Carrying banners and chanting “No concession to Turkey!” the protesters also demanded that the Armenian government accept specific amendments to the two protocols put forward by the nationalist party.
One of the amendments wants the protocols to explicitly state that Armenia and Turkey are normalizing their relations “without preconditions.” Another relates to the planned formation of a Turkish-Armenian inter-governmental “sub-commission” tasked with studying the 1915-1918 mass killings and deportations of Armenians in the Ottoman Empire.
Dashnaktsutyun is strongly opposed to such a study, saying that Ankara would use it to discourage more countries from recognizing the massacres as genocide. It says the sub-commission in question should instead promote a “dialogue aimed restoring mutual trust between the two peoples.”
The proposed changes were swiftly circulated in Armenia’s parliament. “We expect the deputies to at least familiarize themselves these proposals and take them seriously,” Hrayr Karapetian, a Dashnaktsutyun lawmaker, told RFE/RL.
The initial reaction of leaders of the parliament’s pro-government majority was less than positive. Galust Sahakian, the parliamentary leader of President Serzh Sarkisian’s Republican Party (HHK), said Dashnaktsutyun’s concerns are “unacceptable” to the HHK.

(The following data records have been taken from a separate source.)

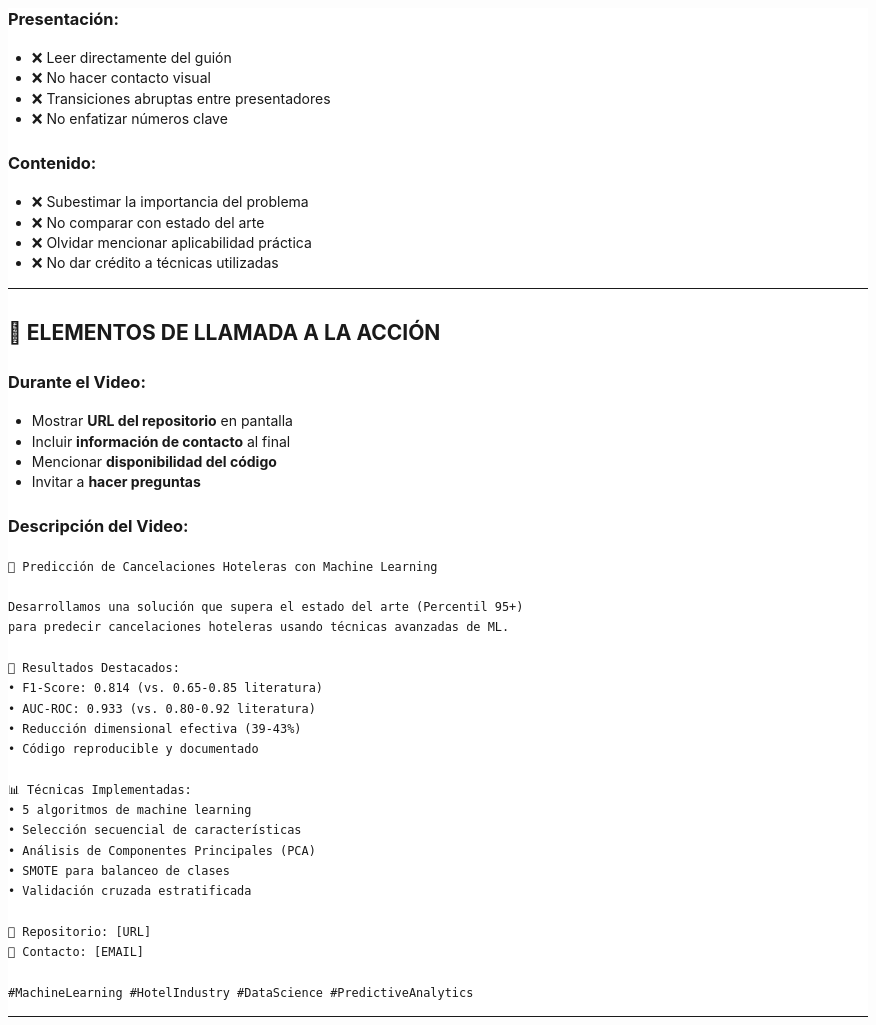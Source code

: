 ### **Presentación**:
- ❌ Leer directamente del guión
- ❌ No hacer contacto visual
- ❌ Transiciones abruptas entre presentadores
- ❌ No enfatizar números clave

### **Contenido**:
- ❌ Subestimar la importancia del problema
- ❌ No comparar con estado del arte
- ❌ Olvidar mencionar aplicabilidad práctica
- ❌ No dar crédito a técnicas utilizadas

---

## 🚀 **ELEMENTOS DE LLAMADA A LA ACCIÓN**

### **Durante el Video**:
- Mostrar **URL del repositorio** en pantalla
- Incluir **información de contacto** al final
- Mencionar **disponibilidad del código**
- Invitar a **hacer preguntas**

### **Descripción del Video**:
```
🏨 Predicción de Cancelaciones Hoteleras con Machine Learning

Desarrollamos una solución que supera el estado del arte (Percentil 95+) 
para predecir cancelaciones hoteleras usando técnicas avanzadas de ML.

🎯 Resultados Destacados:
• F1-Score: 0.814 (vs. 0.65-0.85 literatura)
• AUC-ROC: 0.933 (vs. 0.80-0.92 literatura)
• Reducción dimensional efectiva (39-43%)
• Código reproducible y documentado

📊 Técnicas Implementadas:
• 5 algoritmos de machine learning
• Selección secuencial de características
• Análisis de Componentes Principales (PCA)
• SMOTE para balanceo de clases
• Validación cruzada estratificada

🔗 Repositorio: [URL]
📧 Contacto: [EMAIL]

#MachineLearning #HotelIndustry #DataScience #PredictiveAnalytics
```

---
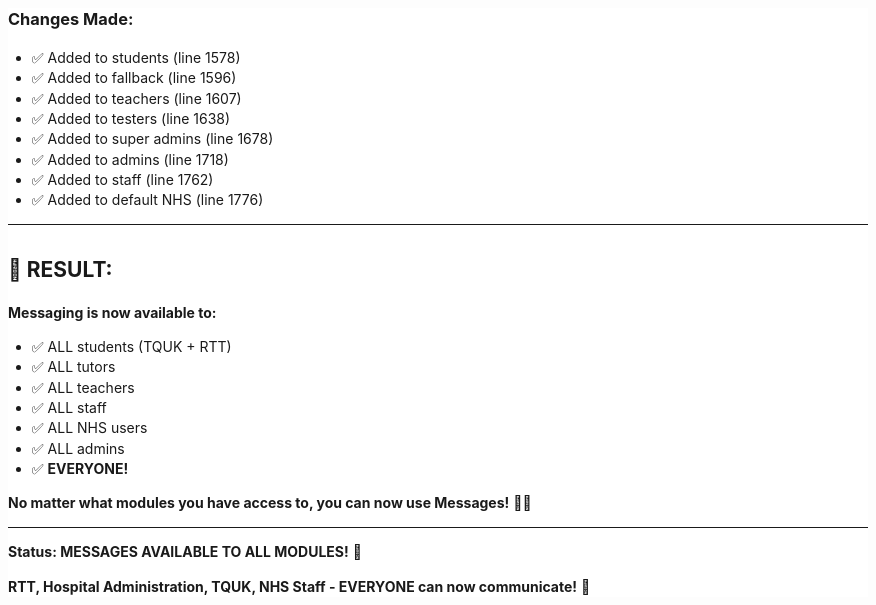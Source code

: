 ### **Changes Made:**
- ✅ Added to students (line 1578)
- ✅ Added to fallback (line 1596)
- ✅ Added to teachers (line 1607)
- ✅ Added to testers (line 1638)
- ✅ Added to super admins (line 1678)
- ✅ Added to admins (line 1718)
- ✅ Added to staff (line 1762)
- ✅ Added to default NHS (line 1776)

---

## 🎉 **RESULT:**

**Messaging is now available to:**
- ✅ ALL students (TQUK + RTT)
- ✅ ALL tutors
- ✅ ALL teachers
- ✅ ALL staff
- ✅ ALL NHS users
- ✅ ALL admins
- ✅ **EVERYONE!**

**No matter what modules you have access to, you can now use Messages!** 💬✅

---

**Status: MESSAGES AVAILABLE TO ALL MODULES!** 🎉

**RTT, Hospital Administration, TQUK, NHS Staff - EVERYONE can now communicate!** 💬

“I don’t think that these are very serious proposals,” said Heghine Bisharian of the Orinats Yerkir Party, a junior partner in Sarkisian’s governing coalition. “We support the country’s president and the protocols that exist today,” she told RFE/RL.
Only the opposition Zharangutyun party voiced support for Dashnaktsutyun’s initiative. The two opposition forces hold between them only two dozen seats in the 131-member National Assembly. Observers say Sarkisian should therefore have little trouble securing the mandatory parliamentary approval of the Turkish-Armenian protocols.
Meanwhile, some 50 Dashnaktsutyun members camped outside the Armenian prime minister’s office in Yerevan’s main square, while 24 others began a collective hunger strike outside the nearby Foreign Ministry building. The hunger strike will have a largely symbolic character, though, as participants said that they and other Dashnaktsutyun members will take turns in refusing food for two days.
“We demand that the government abandon plans to sign the Turkish-Armenian protocols,” one of the protesters told RFE/RL. “We hope that our authorities have retained a little common sense.”
“We demand our lost homeland,” said another. “We demand that they don’t betray our feelings for the lost homeland.”
It was an apparent reference to another key provision one of the protocols that commits Armenia to explicitly recognizing its existing border with Turkey. Dashnkatsutyun has strongly objected to it.
Armenia -- Vahan Hovannisian, a leader of the Armenian Revolutionary Federation, talks to journalists on September 15, 2009.
Police officers at the scene did not attempt to impede or end the protest which Dashnaktsutyun leaders said will last until the end of a six-week period set by the authorities in Ankara and Yerevan for “internal political consultations” on the highly sensitive matter. Vahan Hovannisian, a Dashnaktsutyun leader, claimed that unlike their Turkish counterparts, Armenia’s leaders have still not initiated such discussions in earnest.
“Unfortunately what is happening in Turkey is not happening in Armenia,” Hovannisian told journalists. “There has been no [official] discussion at any level. That certainly arouses our discontent. We are concerned that they are trying to keep the society away from politics.”
President Sarkisian plans to meet the leaders of dozens of Armenian political parties and discuss with them his Western-backed policy towards Turkey on Thursday. Hovannisian confirmed that he and other Dashnaktsutyun leaders will attend the meeting.